EXERCISE MATERIALS:
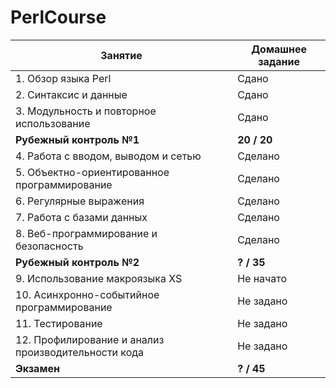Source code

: # PerlCourse
| Занятие                                             | Домашнее задание |
| --------------------------------------------------- | ---------------- |
| 1. Обзор языка Perl                                 | Сдано            |
| 2. Синтаксис и данные                               | Сдано            |
| 3. Модульность и повторное использование            | Сдано            |
| <b>Рубежный контроль №1</b>                         | <b>20 / 20</b>   |
| 4. Работа с вводом, выводом и сетью                 | Сделано          |
| 5. Объектно-ориентированное программирование        | Сделано          |
| 6. Регулярные выражения                             | Сделано          |
| 7. Работа с базами данных                           | Сделано          |
| 8. Веб-программирование и безопасность              | Сделано          |
| <b>Рубежный контроль №2</b>                         | <b>? / 35</b>    |
| 9. Использование макроязыка XS                      | Не начато        |
| 10. Асинхронно-событийное программирование          | Не задано        |
| 11. Тестирование                                    | Не задано        |
| 12. Профилирование и анализ производительности кода | Не задано        |
| <b>Экзамен</b>                                      | <b>? / 45</b>    |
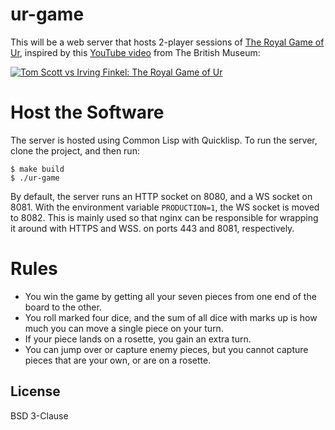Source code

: # ur-game

This will be a web server that hosts 2-player sessions of [The Royal
Game of Ur](https://en.wikipedia.org/wiki/Royal_Game_of_Ur), inspired
by this [YouTube video](https://www.youtube.com/watch?v=WZskjLq040I)
from The British Museum:

[![Tom Scott vs Irving Finkel: The Royal Game of
Ur](https://img.youtube.com/vi/WZskjLq040I/0.jpg)](https://youtu.be/WZskjLq040I
"Tom Scott vs Irving Finkel: The Royal Game of Ur")

# Host the Software

The server is hosted using Common Lisp with Quicklisp. To run the
server, clone the project, and then run:

    $ make build
    $ ./ur-game

By default, the server runs an HTTP socket on 8080, and a WS socket
on 8081. With the environment variable `PRODUCTION=1`, the WS socket
is moved to 8082. This is mainly used so that nginx can be responsible
for wrapping it around with HTTPS and WSS. on ports 443 and 8081,
respectively.

# Rules

* You win the game by getting all your seven pieces from one end of
  the board to the other.
* You roll marked four dice, and the sum of all dice with marks up is
  how much you can move a single piece on your turn.
* If your piece lands on a rosette, you gain an extra turn.
* You can jump over or capture enemy pieces, but you cannot capture
  pieces that are your own, or are on a rosette.


## License

BSD 3-Clause
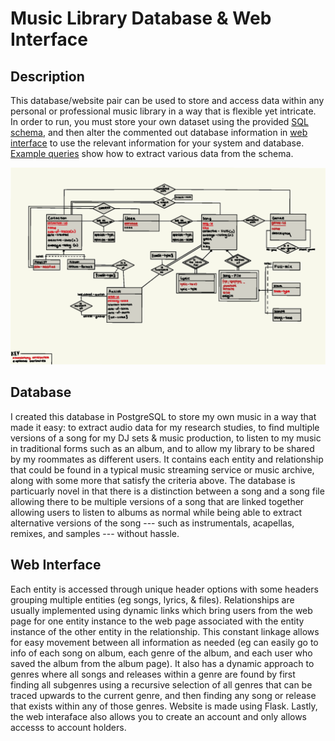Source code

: # Music Library Database & Web Interface

## Description
This database/website pair can be used to store and access data within any personal or professional music library in a way that is flexible yet intricate. In order to run, you must store your own dataset using the provided [SQL schema](https://github.com/lankaraniamir/music-library-db-web-interface/blob/master/music_lib_schema.sql), and then alter the commented out database information in [web interface](https://github.com/lankaraniamir/music-library-db-web-interface/blob/master/server.py) to use the relevant information for your system and database. [Example queries](https://github.com/lankaraniamir/music-library-db-web-interface/blob/master/example_queries.sql) show how to extract various data from the schema.

![alt text](https://github.com/lankaraniamir/music-library-db-web-interface/blob/master/er_diagram.png?raw=true)

## Database
I created this database in PostgreSQL to store my own music in a way that made it easy: to extract audio data for my research studies, to find multiple versions of a song for my DJ sets & music production, to listen to my music in traditional forms such as an album, and to allow my library to be shared by my roommates as different users. It contains each entity and relationship that could be found in a typical music streaming service or music archive, along with some more that satisfy the criteria above. The database  is particuarly novel in that there is a distinction between a song and a song file allowing there to be multiple versions of a song that are linked together allowing users to listen to albums as normal while being able to extract alternative versions of the song --- such as instrumentals, acapellas, remixes, and samples --- without hassle.

## Web Interface
Each entity is accessed through unique header options with some headers grouping multiple entities (eg songs, lyrics, & files). Relationships are usually implemented using dynamic links which bring users from the web page for one entity instance to the web page associated with the entity instance of the other entity in the relationship. This constant linkage allows for easy movement between all information as needed (eg can easily go to info of each song on album, each genre of the album, and each user who saved the album from the album page). It also has a dynamic approach to genres where all songs and releases within a genre are found by first finding all subgenres using a recursive selection of all genres that can be traced upwards to the current genre, and then finding any song or release that exists within any of those genres. Website is made using Flask. 
Lastly, the web interaface also allows you to create an account and only allows accesss to account holders. 
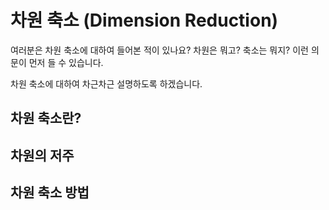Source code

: # 차원 축소 (Dimension Reduction)

여러분은 차원 축소에 대하여 들어본 적이 있나요?
차원은 뭐고? 축소는 뭐지?
이런 의문이 먼저 들 수 있습니다.

차원 축소에 대하여 차근차근 설명하도록 하겠습니다.

## 차원 축소란?

## 차원의 저주

## 차원 축소 방법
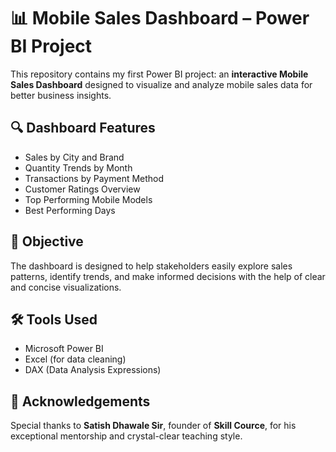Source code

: # 📊 Mobile Sales Dashboard – Power BI Project

This repository contains my first Power BI project: an **interactive Mobile Sales Dashboard** designed to visualize and analyze mobile sales data for better business insights.

## 🔍 Dashboard Features

- Sales by City and Brand
- Quantity Trends by Month
- Transactions by Payment Method
- Customer Ratings Overview
- Top Performing Mobile Models
- Best Performing Days

## 📌 Objective

The dashboard is designed to help stakeholders easily explore sales patterns, identify trends, and make informed decisions with the help of clear and concise visualizations.

## 🛠️ Tools Used

- Microsoft Power BI
- Excel (for data cleaning)
- DAX (Data Analysis Expressions)

## 🙏 Acknowledgements

Special thanks to **Satish Dhawale Sir**, founder of **Skill Cource**, for his exceptional mentorship and crystal-clear teaching style.


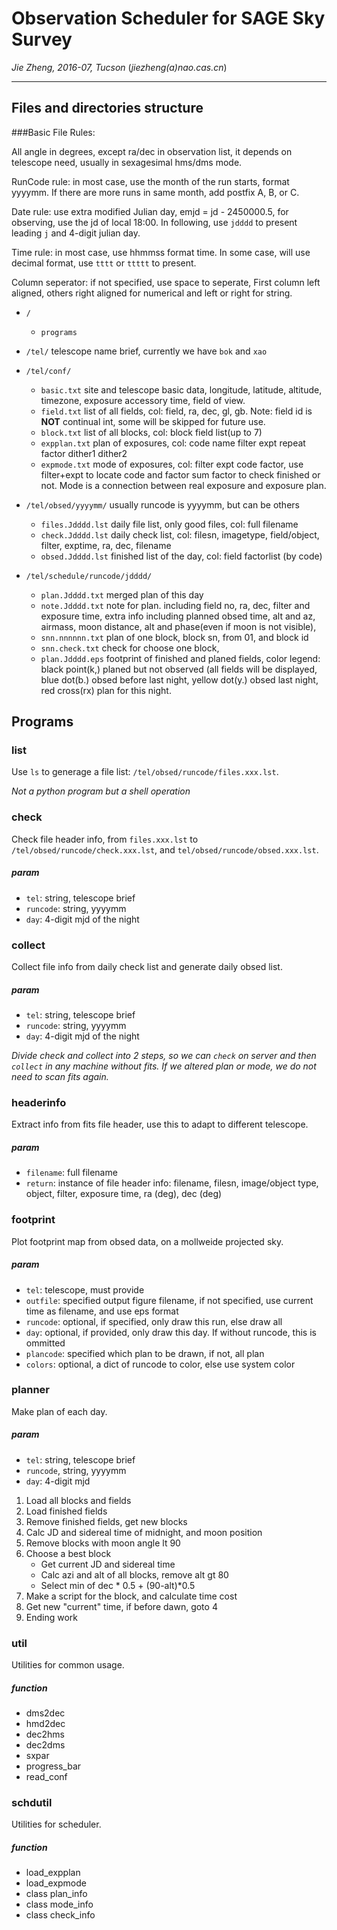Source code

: # Observation Scheduler for SAGE Sky Survey

*Jie Zheng, 2016-07, Tucson* (_jiezheng(a)nao.cas.cn_)

----

## Files and directories structure

###Basic File Rules:

All angle in degrees, except ra/dec in observation list, it depends on telescope need, usually in sexagesimal hms/dms mode.

RunCode rule: in most case, use the month of the run starts, format yyyymm. If there are more runs in same month, add postfix A, B, or C.

Date rule: use extra modified Julian day, emjd = jd - 2450000.5, for observing, use the jd of local 18:00. In following, use `jdddd` to present leading `j` and 4-digit julian day.

Time rule: in most case, use hhmmss format time. In some case, will use decimal format, use `tttt` or `ttttt` to present.

Column seperator: if not specified, use space to seperate, First column left aligned, others right aligned for numerical and left or right for string.

* `/`
    + `programs`

* `/tel/` telescope name brief, currently we have `bok` and `xao`

* `/tel/conf/`
    + `basic.txt` site and telescope basic data, longitude, latitude, altitude, timezone, exposure accessory time, field of view.
    + `field.txt` list of all fields, col: field, ra, dec, gl, gb. Note: field id is **NOT** continual int, some will be skipped for future use.
    + `block.txt` list of all blocks, col: block field list(up to 7)
    + `expplan.txt` plan of exposures, col: code name filter expt repeat factor dither1 dither2
    + `expmode.txt` mode of exposures, col: filter expt code factor, use filter+expt to locate code and factor sum factor to check finished or not. Mode is a connection between real exposure and exposure plan.

* `/tel/obsed/yyyymm/` usually runcode is yyyymm, but can be others
    + `files.Jdddd.lst` daily file list, only good files, col: full filename
    + `check.Jdddd.lst` daily check list, col: filesn, imagetype, field/object, filter, exptime, ra, dec, filename
    + `obsed.Jdddd.lst` finished list of the day, col: field factorlist (by code)

* `/tel/schedule/runcode/jdddd/`
    + `plan.Jdddd.txt` merged plan of this day
    + `note.Jdddd.txt` note for plan. including field no, ra, dec, filter and exposure time, extra info including planned obsed time, alt and az, airmass, moon distance, alt and phase(even if moon is not visible), 
    + `snn.nnnnnn.txt` plan of one block, block sn, from 01, and block id
    + `snn.check.txt` check for choose one block, 
    + `plan.Jdddd.eps` footprint of finished and planed fields, color legend: black point(k,) planed but not observed (all fields will be displayed, blue dot(b.) obsed before last night, yellow dot(y.) obsed last night, red cross(rx) plan for this night.

## Programs

### list

Use `ls` to generage a file list: `/tel/obsed/runcode/files.xxx.lst`.

*Not a python program but a shell operation*

### check

Check file header info, from `files.xxx.lst` to `/tel/obsed/runcode/check.xxx.lst`, and `tel/obsed/runcode/obsed.xxx.lst`.

##### param
+ `tel`: string, telescope brief
+ `runcode`: string, yyyymm
+ `day`: 4-digit mjd of the night

### collect

Collect file info from daily check list and generate daily obsed list.

##### param
+ `tel`: string, telescope brief
+ `runcode`: string, yyyymm
+ `day`: 4-digit mjd of the night

*Divide check and collect into 2 steps, so we can `check` on server and then `collect` in any machine without fits. If we altered plan or mode, we do not need to scan fits again.*
 
### headerinfo

Extract info from fits file header, use this to adapt to different telescope.

##### param
+ `filename`: full filename
+ `return`: instance of file header info: filename, filesn, image/object type, object, filter, exposure time, ra (deg), dec (deg)

### footprint

Plot footprint map from obsed data, on a mollweide projected sky.

##### param
+ `tel`: telescope, must provide
+ `outfile`: specified output figure filename, if not specified, use current time as filename, and use eps format
+ `runcode`: optional, if specified, only draw this run, else draw all
+ `day`: optional, if provided, only draw this day. If without runcode, this is ommitted
+ `plancode`: specified which plan to be drawn, if not, all plan
+ `colors`: optional, a dict of runcode to color, else use system color

### planner

Make plan of each day.

##### param
+ `tel`: string, telescope brief
+ `runcode`, string, yyyymm
+ `day`: 4-digit mjd

1. Load all blocks and fields
2. Load finished fields
3. Remove finished fields, get new blocks
4. Calc JD and sidereal time of midnight, and moon position
5. Remove blocks with moon angle lt 90
6. Choose a best block
    + Get current JD and sidereal time
    + Calc azi and alt of all blocks, remove alt gt 80
    + Select min of dec * 0.5 + (90-alt)*0.5
7. Make a script for the block, and calculate time cost
8. Get new "current" time, if before dawn, goto 4
9. Ending work

### util

Utilities for common usage.

##### function
+ dms2dec
+ hmd2dec
+ dec2hms
+ dec2dms
+ sxpar
+ progress_bar
+ read_conf

### schdutil

Utilities for scheduler.

##### function
+ load_expplan
+ load_expmode
+ class plan_info
+ class mode_info
+ class check_info
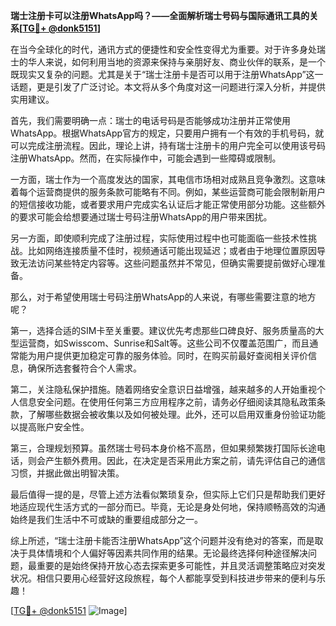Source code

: **瑞士注册卡可以注册WhatsApp吗？——全面解析瑞士号码与国际通讯工具的关系[[TG💪+ @donk5151](https://t.me/s/donk5151)]**

在当今全球化的时代，通讯方式的便捷性和安全性变得尤为重要。对于许多身处瑞士的华人来说，如何利用当地的资源来保持与亲朋好友、商业伙伴的联系，是一个既现实又复杂的问题。尤其是关于“瑞士注册卡是否可以用于注册WhatsApp”这一话题，更是引发了广泛讨论。本文将从多个角度对这一问题进行深入分析，并提供实用建议。

首先，我们需要明确一点：瑞士的电话号码是否能够成功注册并正常使用WhatsApp。根据WhatsApp官方的规定，只要用户拥有一个有效的手机号码，就可以完成注册流程。因此，理论上讲，持有瑞士注册卡的用户完全可以使用该号码注册WhatsApp。然而，在实际操作中，可能会遇到一些障碍或限制。

一方面，瑞士作为一个高度发达的国家，其电信市场相对成熟且竞争激烈。这意味着每个运营商提供的服务条款可能略有不同。例如，某些运营商可能会限制新用户的短信接收功能，或者要求用户完成实名认证后才能正常使用部分功能。这些额外的要求可能会给想要通过瑞士号码注册WhatsApp的用户带来困扰。

另一方面，即使顺利完成了注册过程，实际使用过程中也可能面临一些技术性挑战。比如网络连接质量不佳时，视频通话可能出现延迟；或者由于地理位置原因导致无法访问某些特定内容等。这些问题虽然并不常见，但确实需要提前做好心理准备。

那么，对于希望使用瑞士号码注册WhatsApp的人来说，有哪些需要注意的地方呢？

第一，选择合适的SIM卡至关重要。建议优先考虑那些口碑良好、服务质量高的大型运营商，如Swisscom、Sunrise和Salt等。这些公司不仅覆盖范围广，而且通常能为用户提供更加稳定可靠的服务体验。同时，在购买前最好查阅相关评价信息，确保所选套餐符合个人需求。

第二，关注隐私保护措施。随着网络安全意识日益增强，越来越多的人开始重视个人信息安全问题。在使用任何第三方应用程序之前，请务必仔细阅读其隐私政策条款，了解哪些数据会被收集以及如何被处理。此外，还可以启用双重身份验证功能以提高账户安全性。

第三，合理规划预算。虽然瑞士号码本身价格不高昂，但如果频繁拨打国际长途电话，则会产生额外费用。因此，在决定是否采用此方案之前，请先评估自己的通信习惯，并据此做出明智决策。

最后值得一提的是，尽管上述方法看似繁琐复杂，但实际上它们只是帮助我们更好地适应现代生活方式的一部分而已。毕竟，无论是身处何地，保持顺畅高效的沟通始终是我们生活中不可或缺的重要组成部分之一。

综上所述，“瑞士注册卡能否注册WhatsApp”这个问题并没有绝对的答案，而是取决于具体情境和个人偏好等因素共同作用的结果。无论最终选择何种途径解决问题，最重要的是始终保持开放心态去探索更多可能性，并且灵活调整策略应对突发状况。相信只要用心经营好这段旅程，每个人都能享受到科技进步带来的便利与乐趣！

[[TG💪+ @donk5151](https://t.me/s/donk5151) ![Image](https://i.postimg.cc/rwNCRYN7/Snipaste-2025-04-30-17-27-05.png)]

EXERCISE: Exactly the lines above from the one with "use eps format" to the one with "0.5 + (90-alt)*0.5", both included, are to be quoted; leave the rest out.

YOUR SOLUTION:
+ `outfile`: specified output figure filename, if not specified, use current time as filename, and use eps format
+ `runcode`: optional, if specified, only draw this run, else draw all
+ `day`: optional, if provided, only draw this day. If without runcode, this is ommitted
+ `plancode`: specified which plan to be drawn, if not, all plan
+ `colors`: optional, a dict of runcode to color, else use system color

### planner

Make plan of each day.

##### param
+ `tel`: string, telescope brief
+ `runcode`, string, yyyymm
+ `day`: 4-digit mjd

1. Load all blocks and fields
2. Load finished fields
3. Remove finished fields, get new blocks
4. Calc JD and sidereal time of midnight, and moon position
5. Remove blocks with moon angle lt 90
6. Choose a best block
    + Get current JD and sidereal time
    + Calc azi and alt of all blocks, remove alt gt 80
    + Select min of dec * 0.5 + (90-alt)*0.5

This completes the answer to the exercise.